*** Records supplied Section Begins ***
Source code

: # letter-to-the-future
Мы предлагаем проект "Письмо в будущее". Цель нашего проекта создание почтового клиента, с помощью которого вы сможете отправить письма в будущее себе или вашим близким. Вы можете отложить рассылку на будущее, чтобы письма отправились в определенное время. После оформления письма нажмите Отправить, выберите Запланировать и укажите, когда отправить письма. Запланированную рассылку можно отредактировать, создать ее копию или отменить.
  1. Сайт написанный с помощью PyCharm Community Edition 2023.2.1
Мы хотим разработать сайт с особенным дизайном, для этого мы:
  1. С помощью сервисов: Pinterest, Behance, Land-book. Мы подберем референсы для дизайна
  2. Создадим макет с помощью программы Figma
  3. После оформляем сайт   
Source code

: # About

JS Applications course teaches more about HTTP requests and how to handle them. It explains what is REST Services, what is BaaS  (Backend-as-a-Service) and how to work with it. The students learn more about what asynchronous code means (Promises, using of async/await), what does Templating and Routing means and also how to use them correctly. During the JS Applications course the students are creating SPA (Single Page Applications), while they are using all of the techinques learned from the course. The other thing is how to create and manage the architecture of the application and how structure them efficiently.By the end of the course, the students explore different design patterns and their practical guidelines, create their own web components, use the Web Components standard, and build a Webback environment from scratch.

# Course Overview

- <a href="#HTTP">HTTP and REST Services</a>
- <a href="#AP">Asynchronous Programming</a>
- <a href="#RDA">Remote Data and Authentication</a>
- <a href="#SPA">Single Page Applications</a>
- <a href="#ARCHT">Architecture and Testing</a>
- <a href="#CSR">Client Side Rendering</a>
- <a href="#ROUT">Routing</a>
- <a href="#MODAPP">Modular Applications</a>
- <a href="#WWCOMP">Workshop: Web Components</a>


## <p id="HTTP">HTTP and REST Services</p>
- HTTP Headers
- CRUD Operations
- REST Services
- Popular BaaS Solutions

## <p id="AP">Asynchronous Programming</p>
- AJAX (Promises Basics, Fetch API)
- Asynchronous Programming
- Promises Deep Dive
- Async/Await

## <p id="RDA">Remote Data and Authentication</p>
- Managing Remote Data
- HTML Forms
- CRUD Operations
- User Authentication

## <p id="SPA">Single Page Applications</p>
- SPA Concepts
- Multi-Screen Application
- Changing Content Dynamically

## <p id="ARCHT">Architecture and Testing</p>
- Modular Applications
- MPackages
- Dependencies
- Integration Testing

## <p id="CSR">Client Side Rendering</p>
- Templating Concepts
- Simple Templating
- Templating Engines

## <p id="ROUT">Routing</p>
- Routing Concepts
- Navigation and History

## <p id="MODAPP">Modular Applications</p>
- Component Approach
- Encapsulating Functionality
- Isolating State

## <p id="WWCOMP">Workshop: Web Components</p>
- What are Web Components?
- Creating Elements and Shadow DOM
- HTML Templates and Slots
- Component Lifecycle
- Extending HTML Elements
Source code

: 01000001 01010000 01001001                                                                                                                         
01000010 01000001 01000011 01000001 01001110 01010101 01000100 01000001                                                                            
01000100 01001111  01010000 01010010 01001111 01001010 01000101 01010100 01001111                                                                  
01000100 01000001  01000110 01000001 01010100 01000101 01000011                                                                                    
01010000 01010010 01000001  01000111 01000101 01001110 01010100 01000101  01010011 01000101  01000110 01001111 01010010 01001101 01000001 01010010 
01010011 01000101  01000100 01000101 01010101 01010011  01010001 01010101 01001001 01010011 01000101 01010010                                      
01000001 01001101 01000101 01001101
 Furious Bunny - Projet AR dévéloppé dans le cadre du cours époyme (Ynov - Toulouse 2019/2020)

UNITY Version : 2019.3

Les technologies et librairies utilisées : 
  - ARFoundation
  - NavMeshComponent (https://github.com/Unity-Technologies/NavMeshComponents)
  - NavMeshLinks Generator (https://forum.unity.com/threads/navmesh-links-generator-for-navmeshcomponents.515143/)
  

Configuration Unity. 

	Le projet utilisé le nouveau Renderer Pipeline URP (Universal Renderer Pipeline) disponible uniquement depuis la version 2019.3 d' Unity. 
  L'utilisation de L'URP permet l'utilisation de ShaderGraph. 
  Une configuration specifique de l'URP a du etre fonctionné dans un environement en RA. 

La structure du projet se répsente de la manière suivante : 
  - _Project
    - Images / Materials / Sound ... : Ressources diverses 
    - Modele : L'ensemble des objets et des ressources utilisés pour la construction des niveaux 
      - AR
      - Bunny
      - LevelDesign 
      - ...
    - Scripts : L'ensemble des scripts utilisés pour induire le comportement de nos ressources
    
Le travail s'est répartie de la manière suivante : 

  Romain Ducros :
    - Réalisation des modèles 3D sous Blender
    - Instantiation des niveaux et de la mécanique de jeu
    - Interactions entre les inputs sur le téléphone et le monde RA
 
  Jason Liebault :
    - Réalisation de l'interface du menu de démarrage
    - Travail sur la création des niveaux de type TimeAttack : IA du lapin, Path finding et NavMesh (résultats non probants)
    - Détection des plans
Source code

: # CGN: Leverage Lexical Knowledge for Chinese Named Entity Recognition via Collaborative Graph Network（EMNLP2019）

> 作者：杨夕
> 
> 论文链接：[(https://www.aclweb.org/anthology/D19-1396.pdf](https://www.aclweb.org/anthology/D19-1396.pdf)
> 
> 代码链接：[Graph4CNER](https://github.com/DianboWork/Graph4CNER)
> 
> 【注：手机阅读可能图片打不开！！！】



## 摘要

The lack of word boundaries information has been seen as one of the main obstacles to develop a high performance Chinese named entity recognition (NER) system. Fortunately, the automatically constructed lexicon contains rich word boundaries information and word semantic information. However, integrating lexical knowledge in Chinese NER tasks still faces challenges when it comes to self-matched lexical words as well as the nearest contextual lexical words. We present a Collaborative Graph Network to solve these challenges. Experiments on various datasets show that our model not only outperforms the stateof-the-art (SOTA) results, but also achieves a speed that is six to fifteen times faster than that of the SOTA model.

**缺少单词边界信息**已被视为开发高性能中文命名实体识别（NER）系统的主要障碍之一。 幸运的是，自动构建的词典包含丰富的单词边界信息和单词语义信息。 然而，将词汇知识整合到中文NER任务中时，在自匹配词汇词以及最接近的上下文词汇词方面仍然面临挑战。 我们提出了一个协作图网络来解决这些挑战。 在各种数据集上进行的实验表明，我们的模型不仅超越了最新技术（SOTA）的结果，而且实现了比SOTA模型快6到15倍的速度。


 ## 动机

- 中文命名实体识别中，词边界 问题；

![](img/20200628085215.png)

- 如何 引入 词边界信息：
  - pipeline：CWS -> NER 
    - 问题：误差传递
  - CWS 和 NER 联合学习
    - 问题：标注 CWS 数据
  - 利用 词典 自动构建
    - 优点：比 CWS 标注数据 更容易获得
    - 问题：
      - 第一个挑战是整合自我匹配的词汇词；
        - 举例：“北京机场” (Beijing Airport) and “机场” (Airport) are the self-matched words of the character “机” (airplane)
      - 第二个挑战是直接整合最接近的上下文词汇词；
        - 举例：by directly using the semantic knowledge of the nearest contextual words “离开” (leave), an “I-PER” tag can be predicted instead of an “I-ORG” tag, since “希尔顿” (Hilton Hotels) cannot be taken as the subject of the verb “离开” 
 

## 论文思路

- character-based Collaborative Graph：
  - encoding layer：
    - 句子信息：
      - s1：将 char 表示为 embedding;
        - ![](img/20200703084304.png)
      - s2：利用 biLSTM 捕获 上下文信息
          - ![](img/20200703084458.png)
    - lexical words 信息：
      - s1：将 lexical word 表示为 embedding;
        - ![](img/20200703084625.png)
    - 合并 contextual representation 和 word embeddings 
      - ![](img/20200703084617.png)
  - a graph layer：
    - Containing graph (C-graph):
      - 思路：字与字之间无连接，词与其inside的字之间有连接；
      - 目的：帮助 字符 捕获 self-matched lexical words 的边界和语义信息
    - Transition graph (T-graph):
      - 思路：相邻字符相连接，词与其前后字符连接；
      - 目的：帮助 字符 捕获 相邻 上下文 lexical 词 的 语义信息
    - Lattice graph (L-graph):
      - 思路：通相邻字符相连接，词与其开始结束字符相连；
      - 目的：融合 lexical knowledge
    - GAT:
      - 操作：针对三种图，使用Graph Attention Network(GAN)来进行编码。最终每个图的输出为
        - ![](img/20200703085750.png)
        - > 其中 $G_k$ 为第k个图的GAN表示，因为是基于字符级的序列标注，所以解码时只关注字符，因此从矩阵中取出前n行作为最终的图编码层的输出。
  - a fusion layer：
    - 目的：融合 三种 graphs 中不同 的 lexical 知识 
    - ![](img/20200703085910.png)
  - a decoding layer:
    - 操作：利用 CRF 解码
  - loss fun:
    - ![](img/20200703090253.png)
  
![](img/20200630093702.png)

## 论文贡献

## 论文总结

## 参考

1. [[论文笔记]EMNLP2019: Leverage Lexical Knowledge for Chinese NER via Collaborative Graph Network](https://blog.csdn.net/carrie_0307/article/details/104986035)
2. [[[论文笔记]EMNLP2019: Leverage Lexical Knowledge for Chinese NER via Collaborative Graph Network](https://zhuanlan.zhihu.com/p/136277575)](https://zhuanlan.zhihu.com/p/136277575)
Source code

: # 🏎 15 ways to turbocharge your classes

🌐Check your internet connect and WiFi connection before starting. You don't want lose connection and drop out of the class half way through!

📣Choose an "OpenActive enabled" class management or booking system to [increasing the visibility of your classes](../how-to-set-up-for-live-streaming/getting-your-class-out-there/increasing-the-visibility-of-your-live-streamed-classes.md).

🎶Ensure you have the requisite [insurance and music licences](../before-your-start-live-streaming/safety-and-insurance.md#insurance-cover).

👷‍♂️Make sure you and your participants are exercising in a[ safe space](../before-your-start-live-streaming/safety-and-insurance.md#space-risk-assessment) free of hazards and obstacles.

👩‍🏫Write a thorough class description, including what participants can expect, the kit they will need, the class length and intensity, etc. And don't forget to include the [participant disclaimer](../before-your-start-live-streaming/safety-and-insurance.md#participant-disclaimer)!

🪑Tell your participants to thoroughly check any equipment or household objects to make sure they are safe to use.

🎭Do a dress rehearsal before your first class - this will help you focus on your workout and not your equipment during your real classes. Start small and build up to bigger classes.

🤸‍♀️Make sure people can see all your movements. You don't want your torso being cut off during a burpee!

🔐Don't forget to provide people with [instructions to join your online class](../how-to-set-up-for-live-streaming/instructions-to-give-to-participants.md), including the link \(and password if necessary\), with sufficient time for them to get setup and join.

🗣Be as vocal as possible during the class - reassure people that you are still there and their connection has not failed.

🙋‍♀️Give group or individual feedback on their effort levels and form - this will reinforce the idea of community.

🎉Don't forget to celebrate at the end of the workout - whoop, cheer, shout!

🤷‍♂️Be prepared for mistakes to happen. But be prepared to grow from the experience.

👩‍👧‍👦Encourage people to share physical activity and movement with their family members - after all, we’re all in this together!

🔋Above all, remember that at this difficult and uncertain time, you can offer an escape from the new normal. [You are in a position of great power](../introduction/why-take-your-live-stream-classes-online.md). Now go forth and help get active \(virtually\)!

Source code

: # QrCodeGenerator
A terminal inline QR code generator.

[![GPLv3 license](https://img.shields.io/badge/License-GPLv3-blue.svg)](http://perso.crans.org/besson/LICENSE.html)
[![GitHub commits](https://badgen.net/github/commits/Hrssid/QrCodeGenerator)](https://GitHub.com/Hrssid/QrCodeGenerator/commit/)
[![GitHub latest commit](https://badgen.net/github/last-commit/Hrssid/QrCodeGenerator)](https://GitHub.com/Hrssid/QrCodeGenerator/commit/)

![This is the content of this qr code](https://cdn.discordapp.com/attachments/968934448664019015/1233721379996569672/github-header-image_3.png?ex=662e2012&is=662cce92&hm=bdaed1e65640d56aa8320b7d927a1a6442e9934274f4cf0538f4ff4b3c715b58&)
*** Records supplied Section Ends ***
◆ **About this exercise**:
Repeat, word for word, the lines from the opening of the material through the line containing "1. С помощью".

◆ **Problem solution**:
Source code

: # letter-to-the-future
Мы предлагаем проект "Письмо в будущее". Цель нашего проекта создание почтового клиента, с помощью которого вы сможете отправить письма в будущее себе или вашим близким. Вы можете отложить рассылку на будущее, чтобы письма отправились в определенное время. После оформления письма нажмите Отправить, выберите Запланировать и укажите, когда отправить письма. Запланированную рассылку можно отредактировать, создать ее копию или отменить.
  1. Сайт написанный с помощью PyCharm Community Edition 2023.2.1
Мы хотим разработать сайт с особенным дизайном, для этого мы:
  1. С помощью сервисов: Pinterest, Behance, Land-book. Мы подберем референсы для дизайна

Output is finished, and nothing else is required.